ABOUT THIS EXERCISE
Every record that follows should be written out word for word; the pictures stay out.

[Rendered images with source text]
---------------

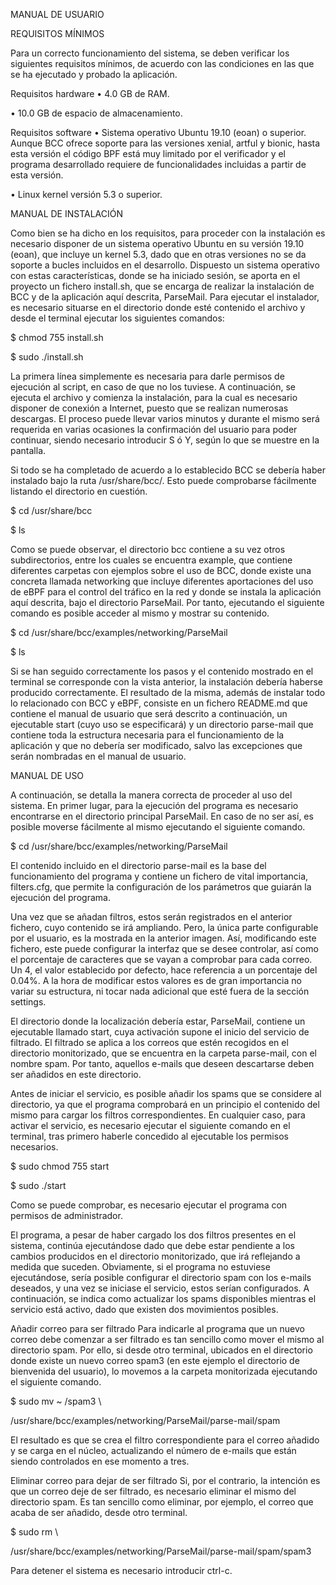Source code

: MANUAL DE USUARIO

REQUISITOS MÍNIMOS

Para un correcto funcionamiento del sistema, se deben verificar los siguientes requisitos mínimos, de acuerdo con las condiciones en las que se ha ejecutado y probado la aplicación.

Requisitos hardware
•	4.0 GB de RAM.

•	10.0 GB de espacio de almacenamiento.

Requisitos software
•	Sistema operativo Ubuntu 19.10 (eoan) o superior. Aunque BCC ofrece soporte para las versiones xenial, artful y bionic, hasta esta versión el código BPF está muy limitado por el verificador y el programa desarrollado requiere de funcionalidades incluidas a partir de esta versión.

•	Linux kernel versión 5.3 o superior.

MANUAL DE INSTALACIÓN

Como bien se ha dicho en los requisitos, para proceder con la instalación es necesario disponer de un sistema operativo Ubuntu en su versión 19.10 (eoan), que incluye un kernel 5.3, dado que en otras versiones no se da soporte a bucles incluidos en el desarrollo.
Dispuesto un sistema operativo con estas características, donde se ha iniciado sesión, se aporta en el proyecto un fichero install.sh, que se encarga de realizar la instalación de BCC y de la aplicación aquí descrita, ParseMail. Para ejecutar el instalador, es necesario situarse en el directorio donde esté contenido el archivo y desde el terminal ejecutar los siguientes comandos:


$ chmod 755 install.sh

$ sudo ./install.sh


La primera línea simplemente es necesaria para darle permisos de ejecución al script, en caso de que no los tuviese. A continuación, se ejecuta el archivo y comienza la instalación, para la cual es necesario disponer de conexión a Internet, puesto que se realizan numerosas descargas. El proceso puede llevar varios minutos y durante el mismo será requerida en varias ocasiones la confirmación del usuario para poder continuar, siendo necesario introducir S ó Y, según lo que se muestre en la pantalla.

Si todo se ha completado de acuerdo a lo establecido BCC se debería haber instalado bajo la ruta /usr/share/bcc/. Esto puede comprobarse fácilmente listando el directorio en cuestión.

$ cd /usr/share/bcc

$ ls

Como se puede observar, el directorio bcc contiene a su vez otros subdirectorios, entre los cuales se encuentra example, que contiene diferentes carpetas con ejemplos sobre el uso de BCC, donde existe una concreta llamada networking que incluye diferentes aportaciones del uso de eBPF para el control del tráfico en la red y donde se instala la aplicación aquí descrita, bajo el directorio ParseMail. Por tanto, ejecutando el siguiente comando es posible acceder al mismo y mostrar su contenido.


$ cd /usr/share/bcc/examples/networking/ParseMail

$ ls

Si se han seguido correctamente los pasos y el contenido mostrado en el terminal se corresponde con la vista anterior, la instalación debería haberse producido correctamente. El resultado de la misma, además de instalar todo lo relacionado con BCC y eBPF, consiste en un fichero README.md que contiene el manual de usuario que será descrito a continuación, un ejecutable start (cuyo uso se especificará) y un directorio parse-mail que contiene toda la estructura necesaria para el funcionamiento de la aplicación y que no debería ser modificado, salvo las excepciones que serán nombradas en el manual de usuario.


MANUAL DE USO

A continuación, se detalla la manera correcta de proceder al uso del sistema. En primer lugar, para la ejecución del programa es necesario encontrarse en el directorio principal ParseMail. En caso de no ser así, es posible moverse fácilmente al mismo ejecutando el siguiente comando.


$ cd /usr/share/bcc/examples/networking/ParseMail


El contenido incluido en el directorio parse-mail es la base del funcionamiento del programa y contiene un fichero de vital importancia, filters.cfg, que permite la configuración de los parámetros que guiarán la ejecución del programa.

Una vez que se añadan filtros, estos serán registrados en el anterior fichero, cuyo contenido se irá ampliando. Pero, la única parte configurable por el usuario, es la mostrada en la anterior imagen. Así, modificando este fichero, este puede configurar la interfaz que se desee controlar, así como el porcentaje de caracteres que se vayan a comprobar para cada correo. Un 4, el valor establecido por defecto, hace referencia a un porcentaje del 0.04%. A la hora de modificar estos valores es de gran importancia no variar su estructura, ni tocar nada adicional que esté fuera de la sección settings.

El directorio donde la localización debería estar, ParseMail, contiene un ejecutable llamado start, cuya activación supone el inicio del servicio de filtrado. El filtrado se aplica a los correos que estén recogidos en el directorio monitorizado, que se encuentra en la carpeta parse-mail, con el nombre spam. Por tanto, aquellos e-mails que deseen descartarse deben ser añadidos en este directorio.

Antes de iniciar el servicio, es posible añadir los spams que se considere al directorio, ya que el programa comprobará en un principio el contenido del mismo para cargar los filtros correspondientes. En cualquier caso, para activar el servicio, es necesario ejecutar el siguiente comando en el terminal, tras primero haberle concedido al ejecutable los permisos necesarios.


$ sudo chmod 755 start

$ sudo ./start


Como se puede comprobar, es necesario ejecutar el programa con permisos de administrador.

El programa, a pesar de haber cargado los dos filtros presentes en el sistema, continúa ejecutándose dado que debe estar pendiente a los cambios producidos en el directorio monitorizado, que irá reflejando a medida que suceden. Obviamente, si el programa no estuviese ejecutándose, sería posible configurar el directorio spam con los e-mails deseados, y una vez se iniciase el servicio, estos serían configurados. A continuación, se indica como actualizar los spams disponibles mientras el servicio está activo, dado que existen dos movimientos posibles.

Añadir correo para ser filtrado
Para indicarle al programa que un nuevo correo debe comenzar a ser filtrado es tan sencillo como mover el mismo al directorio spam. Por ello, si desde otro terminal, ubicados en el directorio donde existe un nuevo correo spam3 (en este ejemplo el directorio de bienvenida del usuario), lo movemos a la carpeta monitorizada ejecutando el siguiente comando.

$ sudo mv ~ /spam3 \

  /usr/share/bcc/examples/networking/ParseMail/parse-mail/spam


El resultado es que se crea el filtro correspondiente para el correo añadido y se carga en el núcleo, actualizando el número de e-mails que están siendo controlados en ese momento a tres.

Eliminar correo para dejar de ser filtrado
Si, por el contrario, la intención es que un correo deje de ser filtrado, es necesario eliminar el mismo del directorio spam. Es tan sencillo como eliminar, por ejemplo, el correo que acaba de ser añadido, desde otro terminal.

$ sudo rm \

 /usr/share/bcc/examples/networking/ParseMail/parse-mail/spam/spam3

Para detener el sistema es necesario introducir ctrl-c.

---------------

PROBLEM SOLUTION
Source code

: MANUAL DE USUARIO

REQUISITOS MÍNIMOS

Para un correcto funcionamiento del sistema, se deben verificar los siguientes requisitos mínimos, de acuerdo con las condiciones en las que se ha ejecutado y probado la aplicación.

Requisitos hardware
•	4.0 GB de RAM.

•	10.0 GB de espacio de almacenamiento.

Requisitos software
•	Sistema operativo Ubuntu 19.10 (eoan) o superior. Aunque BCC ofrece soporte para las versiones xenial, artful y bionic, hasta esta versión el código BPF está muy limitado por el verificador y el programa desarrollado requiere de funcionalidades incluidas a partir de esta versión.

•	Linux kernel versión 5.3 o superior.

MANUAL DE INSTALACIÓN

Como bien se ha dicho en los requisitos, para proceder con la instalación es necesario disponer de un sistema operativo Ubuntu en su versión 19.10 (eoan), que incluye un kernel 5.3, dado que en otras versiones no se da soporte a bucles incluidos en el desarrollo.
Dispuesto un sistema operativo con estas características, donde se ha iniciado sesión, se aporta en el proyecto un fichero install.sh, que se encarga de realizar la instalación de BCC y de la aplicación aquí descrita, ParseMail. Para ejecutar el instalador, es necesario situarse en el directorio donde esté contenido el archivo y desde el terminal ejecutar los siguientes comandos:


$ chmod 755 install.sh

$ sudo ./install.sh


La primera línea simplemente es necesaria para darle permisos de ejecución al script, en caso de que no los tuviese. A continuación, se ejecuta el archivo y comienza la instalación, para la cual es necesario disponer de conexión a Internet, puesto que se realizan numerosas descargas. El proceso puede llevar varios minutos y durante el mismo será requerida en varias ocasiones la confirmación del usuario para poder continuar, siendo necesario introducir S ó Y, según lo que se muestre en la pantalla.

Si todo se ha completado de acuerdo a lo establecido BCC se debería haber instalado bajo la ruta /usr/share/bcc/. Esto puede comprobarse fácilmente listando el directorio en cuestión.

$ cd /usr/share/bcc

$ ls

Como se puede observar, el directorio bcc contiene a su vez otros subdirectorios, entre los cuales se encuentra example, que contiene diferentes carpetas con ejemplos sobre el uso de BCC, donde existe una concreta llamada networking que incluye diferentes aportaciones del uso de eBPF para el control del tráfico en la red y donde se instala la aplicación aquí descrita, bajo el directorio ParseMail. Por tanto, ejecutando el siguiente comando es posible acceder al mismo y mostrar su contenido.


$ cd /usr/share/bcc/examples/networking/ParseMail

$ ls

Si se han seguido correctamente los pasos y el contenido mostrado en el terminal se corresponde con la vista anterior, la instalación debería haberse producido correctamente. El resultado de la misma, además de instalar todo lo relacionado con BCC y eBPF, consiste en un fichero README.md que contiene el manual de usuario que será descrito a continuación, un ejecutable start (cuyo uso se especificará) y un directorio parse-mail que contiene toda la estructura necesaria para el funcionamiento de la aplicación y que no debería ser modificado, salvo las excepciones que serán nombradas en el manual de usuario.


MANUAL DE USO

A continuación, se detalla la manera correcta de proceder al uso del sistema. En primer lugar, para la ejecución del programa es necesario encontrarse en el directorio principal ParseMail. En caso de no ser así, es posible moverse fácilmente al mismo ejecutando el siguiente comando.


$ cd /usr/share/bcc/examples/networking/ParseMail


El contenido incluido en el directorio parse-mail es la base del funcionamiento del programa y contiene un fichero de vital importancia, filters.cfg, que permite la configuración de los parámetros que guiarán la ejecución del programa.

Una vez que se añadan filtros, estos serán registrados en el anterior fichero, cuyo contenido se irá ampliando. Pero, la única parte configurable por el usuario, es la mostrada en la anterior imagen. Así, modificando este fichero, este puede configurar la interfaz que se desee controlar, así como el porcentaje de caracteres que se vayan a comprobar para cada correo. Un 4, el valor establecido por defecto, hace referencia a un porcentaje del 0.04%. A la hora de modificar estos valores es de gran importancia no variar su estructura, ni tocar nada adicional que esté fuera de la sección settings.

El directorio donde la localización debería estar, ParseMail, contiene un ejecutable llamado start, cuya activación supone el inicio del servicio de filtrado. El filtrado se aplica a los correos que estén recogidos en el directorio monitorizado, que se encuentra en la carpeta parse-mail, con el nombre spam. Por tanto, aquellos e-mails que deseen descartarse deben ser añadidos en este directorio.

Antes de iniciar el servicio, es posible añadir los spams que se considere al directorio, ya que el programa comprobará en un principio el contenido del mismo para cargar los filtros correspondientes. En cualquier caso, para activar el servicio, es necesario ejecutar el siguiente comando en el terminal, tras primero haberle concedido al ejecutable los permisos necesarios.


$ sudo chmod 755 start

$ sudo ./start


Como se puede comprobar, es necesario ejecutar el programa con permisos de administrador.

El programa, a pesar de haber cargado los dos filtros presentes en el sistema, continúa ejecutándose dado que debe estar pendiente a los cambios producidos en el directorio monitorizado, que irá reflejando a medida que suceden. Obviamente, si el programa no estuviese ejecutándose, sería posible configurar el directorio spam con los e-mails deseados, y una vez se iniciase el servicio, estos serían configurados. A continuación, se indica como actualizar los spams disponibles mientras el servicio está activo, dado que existen dos movimientos posibles.

Añadir correo para ser filtrado
Para indicarle al programa que un nuevo correo debe comenzar a ser filtrado es tan sencillo como mover el mismo al directorio spam. Por ello, si desde otro terminal, ubicados en el directorio donde existe un nuevo correo spam3 (en este ejemplo el directorio de bienvenida del usuario), lo movemos a la carpeta monitorizada ejecutando el siguiente comando.

$ sudo mv ~ /spam3 \

  /usr/share/bcc/examples/networking/ParseMail/parse-mail/spam


El resultado es que se crea el filtro correspondiente para el correo añadido y se carga en el núcleo, actualizando el número de e-mails que están siendo controlados en ese momento a tres.

Eliminar correo para dejar de ser filtrado
Si, por el contrario, la intención es que un correo deje de ser filtrado, es necesario eliminar el mismo del directorio spam. Es tan sencillo como eliminar, por ejemplo, el correo que acaba de ser añadido, desde otro terminal.

$ sudo rm \

 /usr/share/bcc/examples/networking/ParseMail/parse-mail/spam/spam3

Para detener el sistema es necesario introducir ctrl-c.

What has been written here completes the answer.